Currently, the rule states that there needs to be a timely and medically necessary visit. Iowa Veterinary Medicine Board chairman Dr. Duane Ray said it’s time that the state makes the rules for animal health more rigid.

"To be quite honest with you, I'm a little stunned that the Pork Producers and the Farm Bureau are lobbying against this...The Iowa Veterinary Medicine Association is solidly behind this," Dr. Ray said. "...We have hog producers managing veterinarians. That has to stop."

This rule is going to be especially important if African Swine Fever makes it to the United States. Currently, the disease hasn’t reached the U.S., but there are cases confirmed in the Dominican Republic and Haiti.

"If we get African Swine Fever in Iowa, it's going to make COVID look like a walk in the park," Dr. Ray said. "...All swine movement stops for 72 hours. That means the packing houses shut down. All semis stop, so we need veterinarians in the field, familiar with these operations, so we can get this controlled."

He says the board has been negotiating with the pork industry for a year about this new rule.

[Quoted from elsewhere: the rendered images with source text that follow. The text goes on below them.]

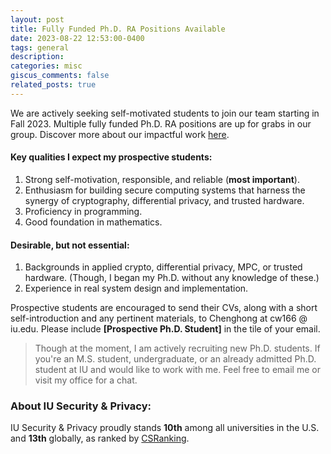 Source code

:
```yaml
---
layout: post
title: Fully Funded Ph.D. RA Positions Available
date: 2023-08-22 12:53:00-0400
tags: general
description:
categories: misc
giscus_comments: false
related_posts: true
---
```


We are actively seeking self-motivated students to join our team starting in Fall 2023. Multiple fully funded Ph.D. RA positions are up for grabs in our group. Discover more about our impactful work [here](https://www.lovingmage.com/projects/).

#### Key qualities I expect my prospective students:

1. Strong self-motivation, responsible, and reliable (**most important**).
2. Enthusiasm for building secure computing systems that harness the synergy of cryptography, differential privacy, and trusted hardware.
3. Proficiency in programming.
4. Good foundation in mathematics.

#### Desirable, but not essential:

1. Backgrounds in applied crypto, differential privacy, MPC, or trusted hardware. (Though, I began my Ph.D. without any knowledge of these.)
2. Experience in real system design and implementation.

Prospective students are encouraged to send their CVs, along with a short self-introduction and any pertinent materials, to Chenghong at cw166 @ iu.edu. Please include **[Prospective Ph.D. Student]** in the tile of your email.

> Though at the moment, I am actively recruiting new Ph.D. students. If you're an M.S. student, undergraduate, or an already admitted Ph.D. student at IU and would like to work with me. Feel free to email me or visit my office for a chat.

### About IU Security & Privacy:
IU Security & Privacy proudly stands **10th** among all universities in the U.S. and **13th** globally, as ranked by [CSRanking](https://csrankings.org/#/index?sec&us).




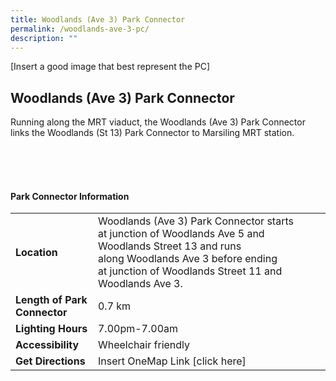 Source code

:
 ```yaml
---
title: Woodlands (Ave 3) Park Connector
permalink: /woodlands-ave-3-pc/
description: ""
---
```

[Insert a good image that best represent the PC]

## Woodlands (Ave 3) Park Connector

Running along the MRT viaduct, the Woodlands (Ave 3) Park Connector links the Woodlands (St 13) Park Connector to Marsiling MRT station.

<br>
<br>
<br>

#### Park Connector Information
|  |  |  |
| -------- | -------- | -------- |
| **Location** | Woodlands (Ave 3) Park Connector starts at&nbsp;junction of Woodlands Ave 5 and Woodlands Street 13&nbsp;and runs along&nbsp;Woodlands Ave 3&nbsp;before ending at&nbsp;junction of Woodlands Street 11 and Woodlands Ave 3. |  |
| **Length of Park Connector** | 0.7 km |  |
| **Lighting Hours** | 7.00pm-7.00am | |
| **Accessibility** | Wheelchair friendly | |
| **Get Directions** | Insert OneMap Link [click here] | |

"One of the veterinarians who represented one of the large corporate swine operations commented: 'There's no way I can physically get to all of my clients in 12 months,'" Dr. Ray said. "My response was: 'Are they really your clients...If you can't get on that farm for 30 minutes in 12 months...or are you just sitting in a corporate office signing script?'”

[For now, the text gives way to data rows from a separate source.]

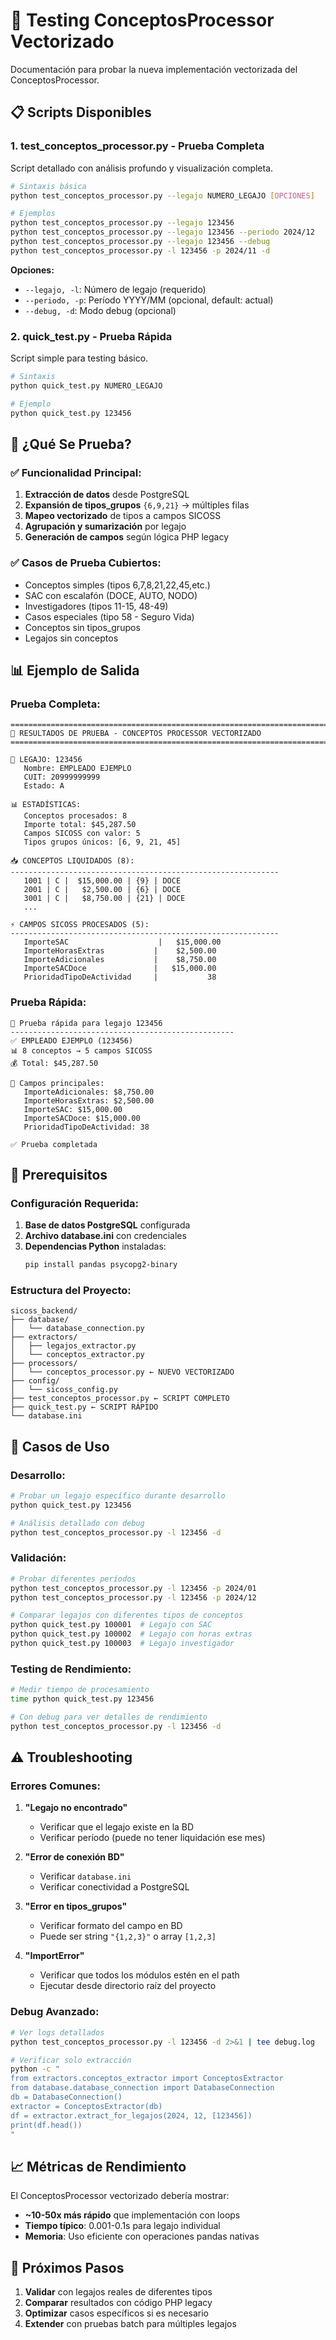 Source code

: # 🧪 Testing ConceptosProcessor Vectorizado

Documentación para probar la nueva implementación vectorizada del ConceptosProcessor.

## 📋 Scripts Disponibles

### 1. **test_conceptos_processor.py** - Prueba Completa
Script detallado con análisis profundo y visualización completa.

```bash
# Sintaxis básica
python test_conceptos_processor.py --legajo NUMERO_LEGAJO [OPCIONES]

# Ejemplos
python test_conceptos_processor.py --legajo 123456
python test_conceptos_processor.py --legajo 123456 --periodo 2024/12
python test_conceptos_processor.py --legajo 123456 --debug
python test_conceptos_processor.py -l 123456 -p 2024/11 -d
```

**Opciones:**
- `--legajo, -l`: Número de legajo (requerido)
- `--periodo, -p`: Período YYYY/MM (opcional, default: actual)
- `--debug, -d`: Modo debug (opcional)

### 2. **quick_test.py** - Prueba Rápida
Script simple para testing básico.

```bash
# Sintaxis
python quick_test.py NUMERO_LEGAJO

# Ejemplo
python quick_test.py 123456
```

## 🎯 ¿Qué Se Prueba?

### ✅ **Funcionalidad Principal:**
1. **Extracción de datos** desde PostgreSQL
2. **Expansión de tipos_grupos** `{6,9,21}` → múltiples filas
3. **Mapeo vectorizado** de tipos a campos SICOSS
4. **Agrupación y sumarización** por legajo
5. **Generación de campos** según lógica PHP legacy

### ✅ **Casos de Prueba Cubiertos:**
- Conceptos simples (tipos 6,7,8,21,22,45,etc.)
- SAC con escalafón (DOCE, AUTO, NODO)
- Investigadores (tipos 11-15, 48-49)
- Casos especiales (tipo 58 - Seguro Vida)
- Conceptos sin tipos_grupos
- Legajos sin conceptos

## 📊 Ejemplo de Salida

### **Prueba Completa:**
```
================================================================================
🧪 RESULTADOS DE PRUEBA - CONCEPTOS PROCESSOR VECTORIZADO
================================================================================

👤 LEGAJO: 123456
   Nombre: EMPLEADO EJEMPLO
   CUIT: 20999999999
   Estado: A

📊 ESTADÍSTICAS:
   Conceptos procesados: 8
   Importe total: $45,287.50
   Campos SICOSS con valor: 5
   Tipos grupos únicos: [6, 9, 21, 45]

📥 CONCEPTOS LIQUIDADOS (8):
------------------------------------------------------------
   1001 | C |  $15,000.00 | {9} | DOCE
   2001 | C |   $2,500.00 | {6} | DOCE
   3001 | C |   $8,750.00 | {21} | DOCE
   ...

⚡ CAMPOS SICOSS PROCESADOS (5):
------------------------------------------------------------
   ImporteSAC                    |   $15,000.00
   ImporteHorasExtras           |    $2,500.00
   ImporteAdicionales           |    $8,750.00
   ImporteSACDoce               |   $15,000.00
   PrioridadTipoDeActividad     |           38
```

### **Prueba Rápida:**
```
🧪 Prueba rápida para legajo 123456
--------------------------------------------------
✅ EMPLEADO EJEMPLO (123456)
📊 8 conceptos → 5 campos SICOSS
💰 Total: $45,287.50

🎯 Campos principales:
   ImporteAdicionales: $8,750.00
   ImporteHorasExtras: $2,500.00
   ImporteSAC: $15,000.00
   ImporteSACDoce: $15,000.00
   PrioridadTipoDeActividad: 38

✅ Prueba completada
```

## 🔧 Prerequisitos

### **Configuración Requerida:**
1. **Base de datos PostgreSQL** configurada
2. **Archivo database.ini** con credenciales
3. **Dependencias Python** instaladas:
   ```bash
   pip install pandas psycopg2-binary
   ```

### **Estructura del Proyecto:**
```
sicoss_backend/
├── database/
│   └── database_connection.py
├── extractors/
│   ├── legajos_extractor.py
│   └── conceptos_extractor.py
├── processors/
│   └── conceptos_processor.py ← NUEVO VECTORIZADO
├── config/
│   └── sicoss_config.py
├── test_conceptos_processor.py ← SCRIPT COMPLETO
├── quick_test.py ← SCRIPT RÁPIDO
└── database.ini
```

## 🚀 Casos de Uso

### **Desarrollo:**
```bash
# Probar un legajo específico durante desarrollo
python quick_test.py 123456

# Análisis detallado con debug
python test_conceptos_processor.py -l 123456 -d
```

### **Validación:**
```bash
# Probar diferentes períodos
python test_conceptos_processor.py -l 123456 -p 2024/01
python test_conceptos_processor.py -l 123456 -p 2024/12

# Comparar legajos con diferentes tipos de conceptos
python quick_test.py 100001  # Legajo con SAC
python quick_test.py 100002  # Legajo con horas extras
python quick_test.py 100003  # Legajo investigador
```

### **Testing de Rendimiento:**
```bash
# Medir tiempo de procesamiento
time python quick_test.py 123456

# Con debug para ver detalles de rendimiento
python test_conceptos_processor.py -l 123456 -d
```

## ⚠️ Troubleshooting

### **Errores Comunes:**

1. **"Legajo no encontrado"**
   - Verificar que el legajo existe en la BD
   - Verificar período (puede no tener liquidación ese mes)

2. **"Error de conexión BD"**
   - Verificar `database.ini`
   - Verificar conectividad a PostgreSQL

3. **"Error en tipos_grupos"**
   - Verificar formato del campo en BD
   - Puede ser string `"{1,2,3}"` o array `[1,2,3]`

4. **"ImportError"**
   - Verificar que todos los módulos estén en el path
   - Ejecutar desde directorio raíz del proyecto

### **Debug Avanzado:**
```bash
# Ver logs detallados
python test_conceptos_processor.py -l 123456 -d 2>&1 | tee debug.log

# Verificar solo extracción
python -c "
from extractors.conceptos_extractor import ConceptosExtractor
from database.database_connection import DatabaseConnection
db = DatabaseConnection()
extractor = ConceptosExtractor(db)
df = extractor.extract_for_legajos(2024, 12, [123456])
print(df.head())
"
```

## 📈 Métricas de Rendimiento

El ConceptosProcessor vectorizado debería mostrar:
- **~10-50x más rápido** que implementación con loops
- **Tiempo típico**: 0.001-0.1s para legajo individual
- **Memoria**: Uso eficiente con operaciones pandas nativas

## 🎯 Próximos Pasos

1. **Validar** con legajos reales de diferentes tipos
2. **Comparar** resultados con código PHP legacy
3. **Optimizar** casos específicos si es necesario
4. **Extender** con pruebas batch para múltiples legajos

Republican Representative Mike Sexton from Rockwell City adds that it’s a common practice for semis trucks with pigs to also carry a case of antibiotics to large-scale confinements.

"Those pigs aren't sick," Sexton says. "Nobody's looked at those pigs. We're just going to have a huge, on-hand supply of registered antibiotics that a non-veterinarian is going to be able to administer. That's the problem."

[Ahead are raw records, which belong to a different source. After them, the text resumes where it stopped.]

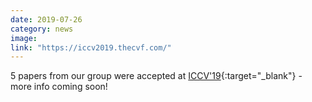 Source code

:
 ```yaml
---
date: 2019-07-26
category: news
image: 
link: "https://iccv2019.thecvf.com/"
---
```


5 papers from our group were accepted at [ICCV'19](https://iccv2019.thecvf.com/){:target="_blank"} - more info coming soon!

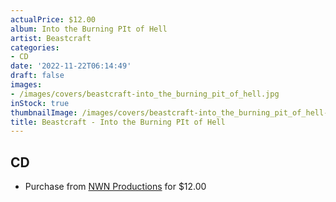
 ```yaml
---
actualPrice: $12.00
album: Into the Burning PIt of Hell
artist: Beastcraft
categories:
- CD
date: '2022-11-22T06:14:49'
draft: false
images:
- /images/covers/beastcraft-into_the_burning_pit_of_hell.jpg
inStock: true
thumbnailImage: /images/covers/beastcraft-into_the_burning_pit_of_hell-thumb.jpg
title: Beastcraft - Into the Burning PIt of Hell
---
```


## CD
* Purchase from [NWN Productions](http://shop.nwnprod.com/index.php?route=product/product&path=93&product_id=29445&sort=pd.name&order=ASC) for $12.00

He goes on to add that there was a time he was called to look at a sick calf and found out it was given antibiotics meant for pigs- not cows.

The rule was delayed

The legislature’s Administration Rules Review Committee did vote to delay the implementation of the rule for 70 days. The pork industry was warned that it will be instated in June as it currently stands if good faith negotiations do not happen.